What to work on
What is needed is an exact copy of the data that follows.

Dataset entries
—————
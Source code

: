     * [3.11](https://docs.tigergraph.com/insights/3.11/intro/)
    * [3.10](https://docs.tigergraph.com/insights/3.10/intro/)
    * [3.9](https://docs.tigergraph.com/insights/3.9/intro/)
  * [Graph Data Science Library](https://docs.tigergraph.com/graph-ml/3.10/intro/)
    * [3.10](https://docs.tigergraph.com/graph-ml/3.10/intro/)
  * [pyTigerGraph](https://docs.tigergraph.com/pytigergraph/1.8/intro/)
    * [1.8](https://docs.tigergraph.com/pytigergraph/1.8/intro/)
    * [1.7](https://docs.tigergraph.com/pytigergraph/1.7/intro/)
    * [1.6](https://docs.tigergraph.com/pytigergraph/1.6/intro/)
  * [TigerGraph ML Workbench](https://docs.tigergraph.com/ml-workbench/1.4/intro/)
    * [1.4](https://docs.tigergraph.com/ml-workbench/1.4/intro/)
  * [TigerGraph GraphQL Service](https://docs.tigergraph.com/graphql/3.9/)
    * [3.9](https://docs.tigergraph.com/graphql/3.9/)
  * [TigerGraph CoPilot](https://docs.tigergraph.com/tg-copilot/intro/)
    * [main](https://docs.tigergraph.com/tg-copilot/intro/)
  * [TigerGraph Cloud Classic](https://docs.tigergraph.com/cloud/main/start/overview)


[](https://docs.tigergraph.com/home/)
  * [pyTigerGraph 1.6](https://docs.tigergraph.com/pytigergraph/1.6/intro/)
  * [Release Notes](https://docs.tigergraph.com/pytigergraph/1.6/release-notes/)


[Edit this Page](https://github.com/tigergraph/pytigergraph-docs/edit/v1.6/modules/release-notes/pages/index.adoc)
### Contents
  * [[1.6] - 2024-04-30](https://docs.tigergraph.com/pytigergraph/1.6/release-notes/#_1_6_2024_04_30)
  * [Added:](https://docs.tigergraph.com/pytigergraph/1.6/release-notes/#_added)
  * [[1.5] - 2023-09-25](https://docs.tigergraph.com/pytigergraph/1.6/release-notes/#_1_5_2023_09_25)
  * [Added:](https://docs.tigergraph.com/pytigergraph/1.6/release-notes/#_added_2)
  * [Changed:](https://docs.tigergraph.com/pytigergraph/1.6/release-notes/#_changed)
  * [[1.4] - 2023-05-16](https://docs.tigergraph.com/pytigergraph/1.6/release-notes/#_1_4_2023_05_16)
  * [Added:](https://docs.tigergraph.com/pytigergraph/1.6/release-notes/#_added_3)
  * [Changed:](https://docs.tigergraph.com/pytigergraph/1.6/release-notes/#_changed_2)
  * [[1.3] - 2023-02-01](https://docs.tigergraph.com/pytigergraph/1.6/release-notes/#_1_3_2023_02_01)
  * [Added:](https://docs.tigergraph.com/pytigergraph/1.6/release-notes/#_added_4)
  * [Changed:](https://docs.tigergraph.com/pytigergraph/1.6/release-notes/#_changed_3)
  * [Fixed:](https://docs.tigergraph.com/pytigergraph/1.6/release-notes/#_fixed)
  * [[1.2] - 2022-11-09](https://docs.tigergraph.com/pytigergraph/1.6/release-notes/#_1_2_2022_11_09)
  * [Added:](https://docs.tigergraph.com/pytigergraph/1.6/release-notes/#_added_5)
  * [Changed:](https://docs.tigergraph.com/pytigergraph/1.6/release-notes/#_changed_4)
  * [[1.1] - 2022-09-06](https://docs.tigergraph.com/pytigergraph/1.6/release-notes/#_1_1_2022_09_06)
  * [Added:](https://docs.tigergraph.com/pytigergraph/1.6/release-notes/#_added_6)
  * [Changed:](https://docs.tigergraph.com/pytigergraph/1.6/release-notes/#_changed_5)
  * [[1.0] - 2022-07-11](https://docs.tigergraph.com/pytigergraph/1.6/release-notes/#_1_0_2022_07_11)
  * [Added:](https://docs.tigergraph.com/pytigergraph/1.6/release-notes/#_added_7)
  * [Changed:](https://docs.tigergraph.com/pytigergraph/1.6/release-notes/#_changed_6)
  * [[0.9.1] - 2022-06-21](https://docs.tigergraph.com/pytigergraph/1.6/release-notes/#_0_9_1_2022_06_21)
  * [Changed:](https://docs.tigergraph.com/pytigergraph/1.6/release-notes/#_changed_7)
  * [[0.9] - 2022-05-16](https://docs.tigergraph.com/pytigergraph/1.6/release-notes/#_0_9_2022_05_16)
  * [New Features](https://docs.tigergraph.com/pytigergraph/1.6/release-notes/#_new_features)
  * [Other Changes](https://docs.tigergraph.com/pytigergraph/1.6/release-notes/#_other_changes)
—————
Solution to this task
Source code

:     * [3.11](https://docs.tigergraph.com/insights/3.11/intro/)
    * [3.10](https://docs.tigergraph.com/insights/3.10/intro/)
    * [3.9](https://docs.tigergraph.com/insights/3.9/intro/)
  * [Graph Data Science Library](https://docs.tigergraph.com/graph-ml/3.10/intro/)
    * [3.10](https://docs.tigergraph.com/graph-ml/3.10/intro/)
  * [pyTigerGraph](https://docs.tigergraph.com/pytigergraph/1.8/intro/)
    * [1.8](https://docs.tigergraph.com/pytigergraph/1.8/intro/)
    * [1.7](https://docs.tigergraph.com/pytigergraph/1.7/intro/)
    * [1.6](https://docs.tigergraph.com/pytigergraph/1.6/intro/)
  * [TigerGraph ML Workbench](https://docs.tigergraph.com/ml-workbench/1.4/intro/)
    * [1.4](https://docs.tigergraph.com/ml-workbench/1.4/intro/)
  * [TigerGraph GraphQL Service](https://docs.tigergraph.com/graphql/3.9/)
    * [3.9](https://docs.tigergraph.com/graphql/3.9/)
  * [TigerGraph CoPilot](https://docs.tigergraph.com/tg-copilot/intro/)
    * [main](https://docs.tigergraph.com/tg-copilot/intro/)
  * [TigerGraph Cloud Classic](https://docs.tigergraph.com/cloud/main/start/overview)


[](https://docs.tigergraph.com/home/)
  * [pyTigerGraph 1.6](https://docs.tigergraph.com/pytigergraph/1.6/intro/)
  * [Release Notes](https://docs.tigergraph.com/pytigergraph/1.6/release-notes/)


[Edit this Page](https://github.com/tigergraph/pytigergraph-docs/edit/v1.6/modules/release-notes/pages/index.adoc)
### Contents
  * [[1.6] - 2024-04-30](https://docs.tigergraph.com/pytigergraph/1.6/release-notes/#_1_6_2024_04_30)
  * [Added:](https://docs.tigergraph.com/pytigergraph/1.6/release-notes/#_added)
  * [[1.5] - 2023-09-25](https://docs.tigergraph.com/pytigergraph/1.6/release-notes/#_1_5_2023_09_25)
  * [Added:](https://docs.tigergraph.com/pytigergraph/1.6/release-notes/#_added_2)
  * [Changed:](https://docs.tigergraph.com/pytigergraph/1.6/release-notes/#_changed)
  * [[1.4] - 2023-05-16](https://docs.tigergraph.com/pytigergraph/1.6/release-notes/#_1_4_2023_05_16)
  * [Added:](https://docs.tigergraph.com/pytigergraph/1.6/release-notes/#_added_3)
  * [Changed:](https://docs.tigergraph.com/pytigergraph/1.6/release-notes/#_changed_2)
  * [[1.3] - 2023-02-01](https://docs.tigergraph.com/pytigergraph/1.6/release-notes/#_1_3_2023_02_01)
  * [Added:](https://docs.tigergraph.com/pytigergraph/1.6/release-notes/#_added_4)
  * [Changed:](https://docs.tigergraph.com/pytigergraph/1.6/release-notes/#_changed_3)
  * [Fixed:](https://docs.tigergraph.com/pytigergraph/1.6/release-notes/#_fixed)
  * [[1.2] - 2022-11-09](https://docs.tigergraph.com/pytigergraph/1.6/release-notes/#_1_2_2022_11_09)
  * [Added:](https://docs.tigergraph.com/pytigergraph/1.6/release-notes/#_added_5)
  * [Changed:](https://docs.tigergraph.com/pytigergraph/1.6/release-notes/#_changed_4)
  * [[1.1] - 2022-09-06](https://docs.tigergraph.com/pytigergraph/1.6/release-notes/#_1_1_2022_09_06)
  * [Added:](https://docs.tigergraph.com/pytigergraph/1.6/release-notes/#_added_6)
  * [Changed:](https://docs.tigergraph.com/pytigergraph/1.6/release-notes/#_changed_5)
  * [[1.0] - 2022-07-11](https://docs.tigergraph.com/pytigergraph/1.6/release-notes/#_1_0_2022_07_11)
  * [Added:](https://docs.tigergraph.com/pytigergraph/1.6/release-notes/#_added_7)
  * [Changed:](https://docs.tigergraph.com/pytigergraph/1.6/release-notes/#_changed_6)
  * [[0.9.1] - 2022-06-21](https://docs.tigergraph.com/pytigergraph/1.6/release-notes/#_0_9_1_2022_06_21)
  * [Changed:](https://docs.tigergraph.com/pytigergraph/1.6/release-notes/#_changed_7)
  * [[0.9] - 2022-05-16](https://docs.tigergraph.com/pytigergraph/1.6/release-notes/#_0_9_2022_05_16)
  * [New Features](https://docs.tigergraph.com/pytigergraph/1.6/release-notes/#_new_features)
  * [Other Changes](https://docs.tigergraph.com/pytigergraph/1.6/release-notes/#_other_changes)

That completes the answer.